[Exercise input]

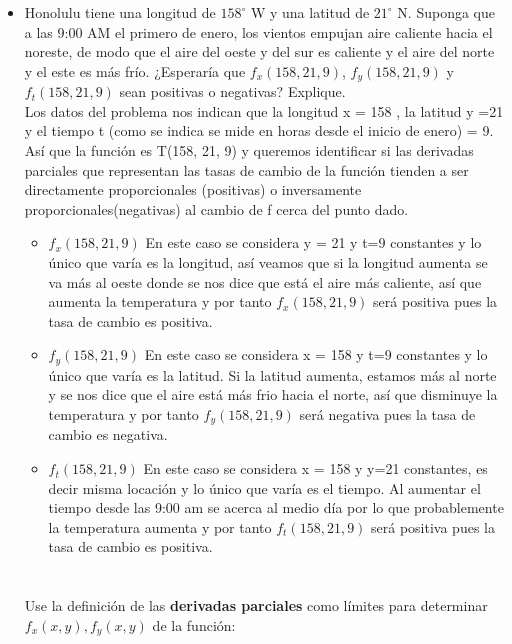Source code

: \documentclass[12pt]{article}
\begin{document}
\begin{itemize}[format=\textbf]
\item Honolulu tiene una longitud de $158^{\circ}$ W y una latitud de $21^{\circ}$ N. Suponga que a las 9:00 AM el primero de enero, los vientos empujan aire caliente hacia el noreste, de modo que el aire del oeste y del sur es caliente y el aire del norte y el este es más frío. ¿Esperaría que $f_x(158, 21, 9)$, $f_y(158, 21, 9)$ y $f_t(158, 21, 9)$ sean positivas o
negativas? Explique.\\
Los datos del problema nos indican que la longitud x = 158 , la latitud y =21 y el tiempo t (como se indica se mide en horas desde el inicio de enero) = 9. Así que la función es T(158, 21, 9) y queremos identificar si las derivadas parciales que representan las tasas de cambio de la función tienden a ser directamente proporcionales (positivas) o inversamente proporcionales(negativas) al cambio de f cerca del punto dado. \\
\begin{itemize}
\item  $f_x(158, 21, 9)$
  En este caso se considera y = 21 y t=9 constantes y lo único que varía es la longitud, así veamos que si la longitud aumenta se va más al oeste donde se nos dice que está el aire más caliente, así que aumenta la temperatura y por tanto $f_x(158, 21, 9)$ será positiva pues la tasa de cambio es positiva.
\item $f_y(158, 21, 9)$
En este caso se considera x = 158 y t=9 constantes y lo único que varía es la latitud. Si la latitud aumenta, estamos más al norte y se nos dice que el aire está más frio hacia el norte, así que disminuye la temperatura y por tanto $f_y(158, 21, 9)$ será negativa pues la tasa de cambio es negativa.
\item $f_t(158, 21, 9)$
  En este caso se considera x = 158 y y=21 constantes, es decir misma locación y lo único que varía es el tiempo. Al aumentar el tiempo desde las 9:00 am se acerca al medio día por lo que probablemente la temperatura aumenta y por tanto  $f_t(158, 21, 9)$ será positiva pues la tasa de cambio es positiva.
  \end{itemize} 
\section{}

Use la definición de las \textbf{derivadas parciales} como límites para determinar $f_x(x, y), f_y(x, y)$ de la función:


\end{itemize}
\end{document}
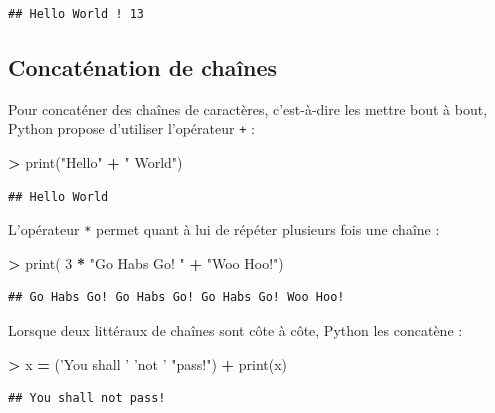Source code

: \documentclass[12pt,]{book}
\newenvironment{Shaded}{\begin{snugshade}}{\end{snugshade}}
\newcommand{\DecValTok}[1]{\textcolor[rgb]{0.00,0.00,0.81}{#1}}
\newcommand{\StringTok}[1]{\textcolor[rgb]{0.31,0.60,0.02}{#1}}
\newcommand{\OperatorTok}[1]{\textcolor[rgb]{0.81,0.36,0.00}{\textbf{#1}}}
\newcommand{\BuiltInTok}[1]{#1}
\newcommand{\NormalTok}[1]{#1}
\numberwithin{equation}{section}
\numberwithin{countremarque}{section}
\begin{document}
\begin{lstlisting}
## Hello World ! 13
\end{lstlisting}

\subsection{Concaténation de chaînes}\label{concatenation-de-chaines}

Pour concaténer des chaînes de caractères, c'est-à-dire les mettre bout
à bout, Python propose d'utiliser l'opérateur \texttt{+} :

\begin{Shaded}
\begin{Highlighting}[]
\OperatorTok{>} \BuiltInTok{print}\NormalTok{(}\StringTok{"Hello"} \OperatorTok{+} \StringTok{" World"}\NormalTok{)}
\end{Highlighting}
\end{Shaded}

\begin{lstlisting}
## Hello World
\end{lstlisting}

L'opérateur \texttt{*} permet quant à lui de répéter plusieurs fois une
chaîne :

\begin{Shaded}
\begin{Highlighting}[]
\OperatorTok{>} \BuiltInTok{print}\NormalTok{( }\DecValTok{3} \OperatorTok{*} \StringTok{"Go Habs Go! "} \OperatorTok{+} \StringTok{"Woo Hoo!"}\NormalTok{)}
\end{Highlighting}
\end{Shaded}

\begin{lstlisting}
## Go Habs Go! Go Habs Go! Go Habs Go! Woo Hoo!
\end{lstlisting}

Lorsque deux littéraux de chaînes sont côte à côte, Python les concatène
:

\begin{Shaded}
\begin{Highlighting}[]
\OperatorTok{>}\NormalTok{ x }\OperatorTok{=}\NormalTok{ (}\StringTok{'You shall '} \StringTok{'not '} \StringTok{"pass!"}\NormalTok{)}
\OperatorTok{+} \BuiltInTok{print}\NormalTok{(x)}
\end{Highlighting}
\end{Shaded}

\begin{lstlisting}
## You shall not pass!
\end{lstlisting}
\end{document}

[/Exercise input]

**Directions for this task**: The data is to be restated word for word, with any pictures set aside.

**Written response**:
Source code

: \documentclass[12pt]{article}
\begin{document}
\begin{itemize}[format=\textbf]
\item Honolulu tiene una longitud de $158^{\circ}$ W y una latitud de $21^{\circ}$ N. Suponga que a las 9:00 AM el primero de enero, los vientos empujan aire caliente hacia el noreste, de modo que el aire del oeste y del sur es caliente y el aire del norte y el este es más frío. ¿Esperaría que $f_x(158, 21, 9)$, $f_y(158, 21, 9)$ y $f_t(158, 21, 9)$ sean positivas o
negativas? Explique.\\
Los datos del problema nos indican que la longitud x = 158 , la latitud y =21 y el tiempo t (como se indica se mide en horas desde el inicio de enero) = 9. Así que la función es T(158, 21, 9) y queremos identificar si las derivadas parciales que representan las tasas de cambio de la función tienden a ser directamente proporcionales (positivas) o inversamente proporcionales(negativas) al cambio de f cerca del punto dado. \\
\begin{itemize}
\item  $f_x(158, 21, 9)$
  En este caso se considera y = 21 y t=9 constantes y lo único que varía es la longitud, así veamos que si la longitud aumenta se va más al oeste donde se nos dice que está el aire más caliente, así que aumenta la temperatura y por tanto $f_x(158, 21, 9)$ será positiva pues la tasa de cambio es positiva.
\item $f_y(158, 21, 9)$
En este caso se considera x = 158 y t=9 constantes y lo único que varía es la latitud. Si la latitud aumenta, estamos más al norte y se nos dice que el aire está más frio hacia el norte, así que disminuye la temperatura y por tanto $f_y(158, 21, 9)$ será negativa pues la tasa de cambio es negativa.
\item $f_t(158, 21, 9)$
  En este caso se considera x = 158 y y=21 constantes, es decir misma locación y lo único que varía es el tiempo. Al aumentar el tiempo desde las 9:00 am se acerca al medio día por lo que probablemente la temperatura aumenta y por tanto  $f_t(158, 21, 9)$ será positiva pues la tasa de cambio es positiva.
  \end{itemize} 
\section{}

Use la definición de las \textbf{derivadas parciales} como límites para determinar $f_x(x, y), f_y(x, y)$ de la función:


\end{itemize}
\end{document}
Source code

: \documentclass[12pt,]{book}
\newenvironment{Shaded}{\begin{snugshade}}{\end{snugshade}}
\newcommand{\DecValTok}[1]{\textcolor[rgb]{0.00,0.00,0.81}{#1}}
\newcommand{\StringTok}[1]{\textcolor[rgb]{0.31,0.60,0.02}{#1}}
\newcommand{\OperatorTok}[1]{\textcolor[rgb]{0.81,0.36,0.00}{\textbf{#1}}}
\newcommand{\BuiltInTok}[1]{#1}
\newcommand{\NormalTok}[1]{#1}
\numberwithin{equation}{section}
\numberwithin{countremarque}{section}
\begin{document}
\begin{lstlisting}
## Hello World ! 13
\end{lstlisting}

\subsection{Concaténation de chaînes}\label{concatenation-de-chaines}

Pour concaténer des chaînes de caractères, c'est-à-dire les mettre bout
à bout, Python propose d'utiliser l'opérateur \texttt{+} :

\begin{Shaded}
\begin{Highlighting}[]
\OperatorTok{>} \BuiltInTok{print}\NormalTok{(}\StringTok{"Hello"} \OperatorTok{+} \StringTok{" World"}\NormalTok{)}
\end{Highlighting}
\end{Shaded}

\begin{lstlisting}
## Hello World
\end{lstlisting}

L'opérateur \texttt{*} permet quant à lui de répéter plusieurs fois une
chaîne :

\begin{Shaded}
\begin{Highlighting}[]
\OperatorTok{>} \BuiltInTok{print}\NormalTok{( }\DecValTok{3} \OperatorTok{*} \StringTok{"Go Habs Go! "} \OperatorTok{+} \StringTok{"Woo Hoo!"}\NormalTok{)}
\end{Highlighting}
\end{Shaded}

\begin{lstlisting}
## Go Habs Go! Go Habs Go! Go Habs Go! Woo Hoo!
\end{lstlisting}

Lorsque deux littéraux de chaînes sont côte à côte, Python les concatène
:

\begin{Shaded}
\begin{Highlighting}[]
\OperatorTok{>}\NormalTok{ x }\OperatorTok{=}\NormalTok{ (}\StringTok{'You shall '} \StringTok{'not '} \StringTok{"pass!"}\NormalTok{)}
\OperatorTok{+} \BuiltInTok{print}\NormalTok{(x)}
\end{Highlighting}
\end{Shaded}

\begin{lstlisting}
## You shall not pass!
\end{lstlisting}
\end{document}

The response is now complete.